• _Collected data_:

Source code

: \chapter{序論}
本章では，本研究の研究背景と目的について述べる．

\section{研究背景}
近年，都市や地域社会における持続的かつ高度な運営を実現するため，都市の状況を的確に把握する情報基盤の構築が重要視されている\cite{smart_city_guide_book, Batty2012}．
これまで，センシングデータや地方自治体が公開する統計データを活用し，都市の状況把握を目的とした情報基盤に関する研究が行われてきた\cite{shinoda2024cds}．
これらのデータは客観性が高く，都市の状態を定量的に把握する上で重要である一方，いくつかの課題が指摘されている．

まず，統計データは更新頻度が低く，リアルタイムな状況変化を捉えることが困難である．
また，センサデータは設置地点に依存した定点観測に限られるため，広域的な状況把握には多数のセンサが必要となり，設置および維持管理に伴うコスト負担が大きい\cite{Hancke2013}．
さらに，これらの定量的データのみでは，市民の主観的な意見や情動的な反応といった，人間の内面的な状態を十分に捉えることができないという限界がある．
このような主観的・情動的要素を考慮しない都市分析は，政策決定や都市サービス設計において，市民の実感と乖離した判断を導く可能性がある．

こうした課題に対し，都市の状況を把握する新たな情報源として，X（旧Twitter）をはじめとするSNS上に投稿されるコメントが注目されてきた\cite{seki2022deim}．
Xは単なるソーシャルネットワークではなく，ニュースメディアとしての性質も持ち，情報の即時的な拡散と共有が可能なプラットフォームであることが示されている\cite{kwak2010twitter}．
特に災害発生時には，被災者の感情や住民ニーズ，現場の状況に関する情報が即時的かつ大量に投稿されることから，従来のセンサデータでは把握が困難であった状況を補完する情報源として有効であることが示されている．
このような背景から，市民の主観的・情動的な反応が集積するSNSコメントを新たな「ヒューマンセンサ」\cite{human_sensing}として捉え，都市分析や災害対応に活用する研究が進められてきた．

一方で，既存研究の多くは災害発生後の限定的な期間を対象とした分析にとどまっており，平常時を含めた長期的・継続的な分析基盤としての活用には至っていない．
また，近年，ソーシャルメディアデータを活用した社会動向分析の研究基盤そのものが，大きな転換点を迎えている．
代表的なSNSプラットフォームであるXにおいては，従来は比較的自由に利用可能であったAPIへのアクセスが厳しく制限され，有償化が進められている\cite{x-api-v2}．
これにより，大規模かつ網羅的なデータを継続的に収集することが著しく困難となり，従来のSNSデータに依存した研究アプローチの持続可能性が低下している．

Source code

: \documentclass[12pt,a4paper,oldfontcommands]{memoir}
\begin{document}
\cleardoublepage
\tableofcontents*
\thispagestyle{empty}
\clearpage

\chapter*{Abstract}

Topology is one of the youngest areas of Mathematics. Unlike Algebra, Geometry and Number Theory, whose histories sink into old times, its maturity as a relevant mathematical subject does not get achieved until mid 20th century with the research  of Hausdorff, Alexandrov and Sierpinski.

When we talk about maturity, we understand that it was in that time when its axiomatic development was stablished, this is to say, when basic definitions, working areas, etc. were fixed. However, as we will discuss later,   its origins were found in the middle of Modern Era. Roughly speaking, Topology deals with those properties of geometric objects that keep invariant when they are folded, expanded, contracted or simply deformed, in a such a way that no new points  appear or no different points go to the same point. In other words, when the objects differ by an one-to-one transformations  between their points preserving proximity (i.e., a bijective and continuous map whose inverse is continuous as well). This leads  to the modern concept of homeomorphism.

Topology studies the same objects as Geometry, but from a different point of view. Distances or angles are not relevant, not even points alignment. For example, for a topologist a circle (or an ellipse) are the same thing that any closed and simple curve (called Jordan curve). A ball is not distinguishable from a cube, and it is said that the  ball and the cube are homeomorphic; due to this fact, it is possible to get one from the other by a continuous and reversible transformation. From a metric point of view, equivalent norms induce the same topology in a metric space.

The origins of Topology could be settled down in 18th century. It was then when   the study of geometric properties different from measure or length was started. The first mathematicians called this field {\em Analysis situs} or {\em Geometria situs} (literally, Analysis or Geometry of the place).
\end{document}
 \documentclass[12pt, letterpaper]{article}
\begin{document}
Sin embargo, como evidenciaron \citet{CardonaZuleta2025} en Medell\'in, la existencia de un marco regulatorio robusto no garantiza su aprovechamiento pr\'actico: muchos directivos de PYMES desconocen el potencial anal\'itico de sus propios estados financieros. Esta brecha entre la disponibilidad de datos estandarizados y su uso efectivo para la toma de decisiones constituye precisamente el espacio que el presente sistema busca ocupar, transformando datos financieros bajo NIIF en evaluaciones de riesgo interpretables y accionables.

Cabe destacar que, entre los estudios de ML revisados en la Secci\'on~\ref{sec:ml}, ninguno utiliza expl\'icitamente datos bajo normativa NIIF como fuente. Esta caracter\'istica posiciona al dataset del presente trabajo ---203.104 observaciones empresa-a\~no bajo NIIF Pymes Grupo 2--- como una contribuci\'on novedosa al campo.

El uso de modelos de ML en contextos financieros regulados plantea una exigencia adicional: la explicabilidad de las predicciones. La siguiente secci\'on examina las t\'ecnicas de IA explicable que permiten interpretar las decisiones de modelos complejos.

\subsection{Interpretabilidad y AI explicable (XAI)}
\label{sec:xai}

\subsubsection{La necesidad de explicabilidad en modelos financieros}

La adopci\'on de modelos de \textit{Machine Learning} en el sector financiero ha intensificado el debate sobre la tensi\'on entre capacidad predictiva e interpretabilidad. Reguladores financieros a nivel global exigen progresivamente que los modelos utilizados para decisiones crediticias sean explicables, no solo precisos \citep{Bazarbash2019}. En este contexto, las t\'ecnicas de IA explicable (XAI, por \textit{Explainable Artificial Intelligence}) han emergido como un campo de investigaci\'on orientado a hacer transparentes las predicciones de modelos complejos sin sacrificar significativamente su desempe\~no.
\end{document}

• _TASK OBJECTIVE_: Set every line down again exactly. Begin with the first line of the entries and finish with the line containing "まず，統計データは更新頻度が".

• _SOLUTION_:
Source code

: \chapter{序論}
本章では，本研究の研究背景と目的について述べる．

\section{研究背景}
近年，都市や地域社会における持続的かつ高度な運営を実現するため，都市の状況を的確に把握する情報基盤の構築が重要視されている\cite{smart_city_guide_book, Batty2012}．
これまで，センシングデータや地方自治体が公開する統計データを活用し，都市の状況把握を目的とした情報基盤に関する研究が行われてきた\cite{shinoda2024cds}．
これらのデータは客観性が高く，都市の状態を定量的に把握する上で重要である一方，いくつかの課題が指摘されている．

まず，統計データは更新頻度が低く，リアルタイムな状況変化を捉えることが困難である．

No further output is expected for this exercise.